Karena kesulitan ekonomi keluarga, aku kemudian ikut
saudaraku untuk bisa menyelesaikan SMP-ku di BPK Jakarta. Setelah itu,
aku langsung bekerja. Dengan berbekal ijazah SMP yang kukantongi, aku
memasuki kota Bandung dan bekerja sebagai buruh pengantar. Setiap hari
aku berkeliling kota Bandung untuk mengantar barang dengan menggunakan
sepeda angin. Bukannya aku tidak ingin melanjutkan sekolah, namun
keadaanlah yang membuat diriku kurang memungkinkan untuk bisa meneruskan
sekolah.
Pada suatu hari, saat aku sedang berkeliling kota
untuk mengantarkan kecap kepada para langgananku, tiba-tiba mataku
terpaku pada sebuah poster ukuran folio yang tertempel di dinding sebuah
toko. Poster itu berada tepat di dinding tempat aku menyandarkan kereta
anginku yang sarat dengan botol-botol kecap yang kubawa. Poster itu
membuat hatiku tertarik untuk membacanya, sehingga aku sempat merenung
beberapa saat lamanya. Poster tersebut lalu kulepas dari dinding tembok
dan kukantongi.
Sepanjang perjalanan, sambil mengayuh pedal sepedaku
untuk mengantarkan kecap ke para langganan, pengumuman dalam poster
tersebut terus mengganggu pikiranku. Begitu aku menyelesaikan tugas, di
tempat pekerjaanku poster itu kubaca kembali. Begitu pula yang kulakukan
pada sore dan malam harinya saat aku membaringkan tubuhku yang terasa
penat di kamarku yang sempit. Aku berulang kali membaca pengumuman dalam
poster yang tadi kuambil. Dan akhirnya, aku pun memutuskan untuk
mengikuti lomba baca puisi yang dipublikasikan lewat poster itu.

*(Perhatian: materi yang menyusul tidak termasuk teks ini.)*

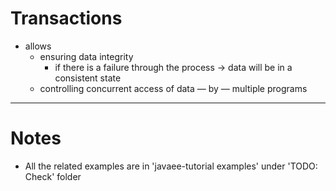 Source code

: # Transactions
* allows
  * ensuring data integrity
    * if there is a failure through the process → data will be in a consistent state
  * controlling concurrent access of data — by — multiple programs
           
---

# Notes
* All the related examples are in 'javaee-tutorial examples' under 'TODO: Check' folder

Setelah mendaftarkan diri di kantor sekretariat
panitia lomba, aku kemudian mulai melatih diri untuk membaca puisi
sendiri di dalam kamar. Tak ada guru yang membimbing, maklum aku sudah
tak bersekolah lagi. Tak ada teman yang bisa mengajari, karena di
Bandung ini diriku hanyalah seorang anak rantau yang hidup sebatang
kara.
Aku tak pernah bermimpi sama sekali, bahwa lomba baca
puisi yang kuikuti karena perbuatan iseng dan hanya mengikuti dorongan
hatiku, ternyata akan membuat suatu perubahan hidup bagi masa depanku.

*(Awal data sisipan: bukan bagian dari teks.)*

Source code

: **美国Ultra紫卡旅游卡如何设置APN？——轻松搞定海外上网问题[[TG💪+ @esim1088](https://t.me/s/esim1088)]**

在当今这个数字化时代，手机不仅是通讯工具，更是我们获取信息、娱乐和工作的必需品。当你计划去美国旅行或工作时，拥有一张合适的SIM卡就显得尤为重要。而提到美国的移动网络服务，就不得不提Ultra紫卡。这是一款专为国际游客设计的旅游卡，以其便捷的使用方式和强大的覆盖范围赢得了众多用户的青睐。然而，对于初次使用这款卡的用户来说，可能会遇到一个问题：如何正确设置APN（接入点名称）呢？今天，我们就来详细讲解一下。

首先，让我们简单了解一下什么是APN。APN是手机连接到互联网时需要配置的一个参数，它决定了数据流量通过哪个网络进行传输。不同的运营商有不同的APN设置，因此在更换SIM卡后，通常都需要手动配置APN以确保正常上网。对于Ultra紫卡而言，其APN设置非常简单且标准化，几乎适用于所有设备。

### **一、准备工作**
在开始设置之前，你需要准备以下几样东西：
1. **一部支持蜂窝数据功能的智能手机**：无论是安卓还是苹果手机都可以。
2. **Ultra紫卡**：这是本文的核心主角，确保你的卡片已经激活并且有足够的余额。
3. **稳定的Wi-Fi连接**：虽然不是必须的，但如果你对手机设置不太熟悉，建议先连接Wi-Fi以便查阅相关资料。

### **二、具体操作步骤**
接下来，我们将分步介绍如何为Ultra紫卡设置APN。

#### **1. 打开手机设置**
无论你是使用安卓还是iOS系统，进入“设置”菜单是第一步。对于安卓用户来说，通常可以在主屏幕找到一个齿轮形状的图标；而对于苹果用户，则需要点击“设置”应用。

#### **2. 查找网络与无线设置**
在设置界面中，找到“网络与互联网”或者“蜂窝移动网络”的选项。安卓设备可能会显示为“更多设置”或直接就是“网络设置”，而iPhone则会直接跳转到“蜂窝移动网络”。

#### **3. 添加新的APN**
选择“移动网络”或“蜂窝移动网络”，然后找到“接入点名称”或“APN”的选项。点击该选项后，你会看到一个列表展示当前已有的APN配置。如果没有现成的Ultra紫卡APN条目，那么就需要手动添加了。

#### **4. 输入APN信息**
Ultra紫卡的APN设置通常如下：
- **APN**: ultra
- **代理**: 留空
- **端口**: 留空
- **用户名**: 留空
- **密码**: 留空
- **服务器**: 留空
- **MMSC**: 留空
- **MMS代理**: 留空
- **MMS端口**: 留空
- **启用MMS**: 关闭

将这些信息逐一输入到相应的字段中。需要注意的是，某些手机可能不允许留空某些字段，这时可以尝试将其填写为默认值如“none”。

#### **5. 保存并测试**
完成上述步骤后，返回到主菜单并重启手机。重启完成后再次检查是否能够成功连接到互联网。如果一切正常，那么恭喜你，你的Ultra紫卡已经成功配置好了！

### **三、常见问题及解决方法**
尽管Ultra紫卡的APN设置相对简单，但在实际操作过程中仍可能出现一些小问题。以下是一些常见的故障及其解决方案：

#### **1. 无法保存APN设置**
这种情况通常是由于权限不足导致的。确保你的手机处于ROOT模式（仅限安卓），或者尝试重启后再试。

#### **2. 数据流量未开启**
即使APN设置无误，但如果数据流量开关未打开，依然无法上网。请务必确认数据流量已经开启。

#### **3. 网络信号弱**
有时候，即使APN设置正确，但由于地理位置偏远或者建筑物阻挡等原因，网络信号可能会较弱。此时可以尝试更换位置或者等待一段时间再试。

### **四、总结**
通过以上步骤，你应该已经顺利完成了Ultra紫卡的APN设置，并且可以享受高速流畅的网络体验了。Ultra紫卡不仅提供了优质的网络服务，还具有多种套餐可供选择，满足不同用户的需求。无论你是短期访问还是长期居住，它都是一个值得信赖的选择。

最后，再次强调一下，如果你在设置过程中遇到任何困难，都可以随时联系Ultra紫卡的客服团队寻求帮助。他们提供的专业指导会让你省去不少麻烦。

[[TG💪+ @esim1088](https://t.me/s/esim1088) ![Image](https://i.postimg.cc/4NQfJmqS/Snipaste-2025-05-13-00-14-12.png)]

Perubahan itu terjadi saat piala kejuaraan Lomba Baca Puisi untuk
kelompok pria tingkat SLTA dan Umum se-Kodya Bandung berhasil kuraih. Di
atas panggung dan disaksikan pula oleh banyak orang, aku memeluk
erat-erat piala pertama yang berhasil kuraih.

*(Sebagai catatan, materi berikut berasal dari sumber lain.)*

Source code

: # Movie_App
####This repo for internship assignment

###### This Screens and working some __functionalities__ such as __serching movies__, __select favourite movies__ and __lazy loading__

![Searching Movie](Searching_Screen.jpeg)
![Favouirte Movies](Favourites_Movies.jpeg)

Di dalam kamarku yang sempit, aku merenungi kiprah
yang telah kulakukan ini, dan yang kemudian menimbulkan rasa percaya
diri di hatiku. Di dalam lomba baca puisi itu aku berhasil mengalahkan
sederetan para pelajar tingkat SLTA dan mahasiswa, yang kesemuanya masih
memiliki status sebagai pelajar. Sedangkan diriku? Hanyalah seorang
pengantar kecap!
"Kalau sebagai pengantar kecap saja aku mampu
mengalahkan mereka, apakah aku ini juga masih punya kemampuan untuk
belajar kembali dan bisa meraih ijazah tingkat SLTA? Apakah aku akan
terus saja menjadi pengantar kecap atau kurir barang selama hidupku?"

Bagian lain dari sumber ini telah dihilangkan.